Records for this exercise:
+++

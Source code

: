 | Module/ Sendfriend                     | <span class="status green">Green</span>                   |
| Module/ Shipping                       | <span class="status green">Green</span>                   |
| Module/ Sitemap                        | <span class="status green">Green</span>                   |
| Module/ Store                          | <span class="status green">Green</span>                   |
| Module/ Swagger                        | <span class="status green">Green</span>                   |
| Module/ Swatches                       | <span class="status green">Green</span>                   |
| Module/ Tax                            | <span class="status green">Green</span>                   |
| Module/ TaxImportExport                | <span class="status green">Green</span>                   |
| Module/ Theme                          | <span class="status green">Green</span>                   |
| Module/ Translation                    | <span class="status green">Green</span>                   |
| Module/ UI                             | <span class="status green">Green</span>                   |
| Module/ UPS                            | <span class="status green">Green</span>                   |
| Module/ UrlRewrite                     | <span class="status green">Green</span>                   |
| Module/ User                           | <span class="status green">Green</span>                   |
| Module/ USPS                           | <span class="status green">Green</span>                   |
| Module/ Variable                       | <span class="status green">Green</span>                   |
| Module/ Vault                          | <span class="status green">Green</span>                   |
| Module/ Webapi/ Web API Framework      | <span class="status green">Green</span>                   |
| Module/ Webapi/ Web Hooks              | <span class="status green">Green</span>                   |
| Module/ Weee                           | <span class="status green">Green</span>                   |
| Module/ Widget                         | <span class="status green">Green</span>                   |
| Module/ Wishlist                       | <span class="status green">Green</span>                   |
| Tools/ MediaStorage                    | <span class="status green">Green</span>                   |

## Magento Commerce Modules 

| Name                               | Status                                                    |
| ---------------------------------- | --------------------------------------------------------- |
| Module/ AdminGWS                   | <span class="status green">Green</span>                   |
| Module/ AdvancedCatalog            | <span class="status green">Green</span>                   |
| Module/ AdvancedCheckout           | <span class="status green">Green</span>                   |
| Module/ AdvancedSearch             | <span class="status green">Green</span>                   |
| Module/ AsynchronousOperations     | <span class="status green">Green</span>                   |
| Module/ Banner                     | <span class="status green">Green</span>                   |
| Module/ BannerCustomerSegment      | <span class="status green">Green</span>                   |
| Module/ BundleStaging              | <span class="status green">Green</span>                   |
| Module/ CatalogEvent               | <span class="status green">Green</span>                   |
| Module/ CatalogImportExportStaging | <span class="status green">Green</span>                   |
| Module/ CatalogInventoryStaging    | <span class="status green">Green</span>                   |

+++

What you will do: Lines are to be repeated exactly from the one that contains "Module/ CatalogImportExportStaging |" through the last line of the listing, with both ends kept and no others added.

The answer:
| Module/ CatalogImportExportStaging | <span class="status green">Green</span>                   |
| Module/ CatalogInventoryStaging    | <span class="status green">Green</span>                   |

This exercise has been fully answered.